Буридан слушал о воле Творца, ничем не ограниченной, кроме выбора идей: светящихся шаров, обитающих в собственном мире; и думал про осла, застрявшего между двумя копнами сена, ибо его мозг (своеобразная, серо-бурая, в кровяных прожилках, каша) никак не мог выбрать, какую именно копну начать жевать, и рот осла, работавший вхолостую, загонял штырь голода глубже и глубже, пока бедное животное не сдохло между двумя роскошными, ароматными горами сена.
Буридан слушал учителя Оккама, чьё вдохновение порою контролировалось сухостью мысли, но универсалии, сиречь общие понятия, наплывали угрожающим объёмом абсурда, а количество мелких, волосатых чёртиков на острие иголки всё множилось и множилось. Гипотетической иголки.
Гипотетические рассуждения, ибо чём их можно обосновать?
Почва была конкретна, неровна, рельефна; большие колёса телег и повозок, сколоченные целиком из грубых досок, преодолевали земное пространство, а юдоль не раскрывалась нигде, ибо была повсюду...
Буридан остался там, где он остался, а Оккам отправился в Германию, под покровительство Людвига Баварского, и путь его был опасен, как любой тогдашний путь: корабль качало, и лицо не привыкшего к плаваниям философа становилось бледно-зелёным; вечером ехать по суше было опасно - разбойники разной степени свирепости могли подстерегать, где угодно, а города, встававшие на пути, больше напоминали каменные фантазии того, кого не следовало называть.
И всё время острие бритвы маячило перед Оккамом - он сам не помнил с каких времён стал сомневаться во всём, что говорит, ибо доказательства были невозможны, а тонкая плёнка конкретики, если и рвалась раньше, чтобы обнажить нечто запредельное, затянулась, стала окончательной.
Но бритва блистала ярко.
Оккам понимал, что вновь и вновь умножает сущности без надобности, он видел крестьян, занятых посевами, он видел ремесленников, корпевших над разным скарбом, он видел ростовщиков, жадно, считающих барыш, и понимал, что бритва, мерцавшая ему, не отсечёт сущности существования этих людей - но отсекает его, Оккама, сущность, ибо умножение запутанных речений искривляет пространство.
- Знаешь, я до сорока семи лет жил и дышал литературой, а в сорок семь не смог себе ответить, для чего она существует: жизни не меняет никак и породы людской не улучшает.
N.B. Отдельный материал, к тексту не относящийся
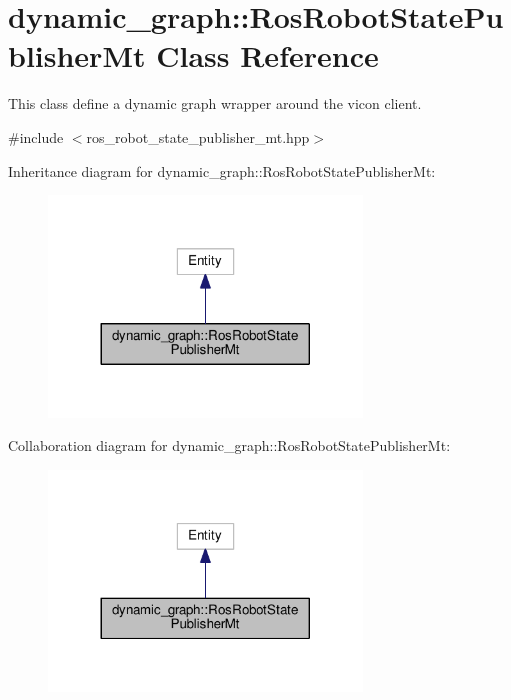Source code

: \hypertarget{classdynamic__graph_1_1RosRobotStatePublisherMt}{}\section{dynamic\+\_\+graph\+:\+:Ros\+Robot\+State\+Publisher\+Mt Class Reference}
\label{classdynamic__graph_1_1RosRobotStatePublisherMt}


This class define a dynamic graph wrapper around the vicon client.  




{\ttfamily \#include $<$ros\+\_\+robot\+\_\+state\+\_\+publisher\+\_\+mt.\+hpp$>$}



Inheritance diagram for dynamic\+\_\+graph\+:\+:Ros\+Robot\+State\+Publisher\+Mt\+:\nopagebreak
\begin{figure}[H]
\begin{center}
\leavevmode
\includegraphics[width=236pt]{classdynamic__graph_1_1RosRobotStatePublisherMt__inherit__graph}
\end{center}
\end{figure}


Collaboration diagram for dynamic\+\_\+graph\+:\+:Ros\+Robot\+State\+Publisher\+Mt\+:\nopagebreak
\begin{figure}[H]
\begin{center}
\leavevmode
\includegraphics[width=236pt]{classdynamic__graph_1_1RosRobotStatePublisherMt__coll__graph}
\end{center}
\end{figure}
- Ну... всё же думаю ты не прав. Природа не потерпела бы не нужного. Пусть подлинная литература и насущна очень немногим, но...
- Не знаю, не знаю, - прервал молодого собеседника пожилой литератор, недавно сочинивший рассказ об Оккаме. - Для меня теперь литература - некое нарушение методологического принципа, известного, как бритва Оккама: умножение сущностей без надобности.
Вечерний летний свет тёмен и прозрачен одновременно; медово светятся окна домов, опалово мерцают фонари, и много, много гуляющих, ибо лето в России - сплошной, затяжной праздник.
...Седой и измождённый Оккам, едущий в повозке, глядит на мелькающие чёрные стволы вётел, продолжая думать об острейшей бритве чреватого смысла и почти невозможных прогнозов.
Точка Икс, в которой неожиданно сходятся времена, точно живая улыбка, которая постепенно гаснет, и пропадает, как улыбка Чеширского кота.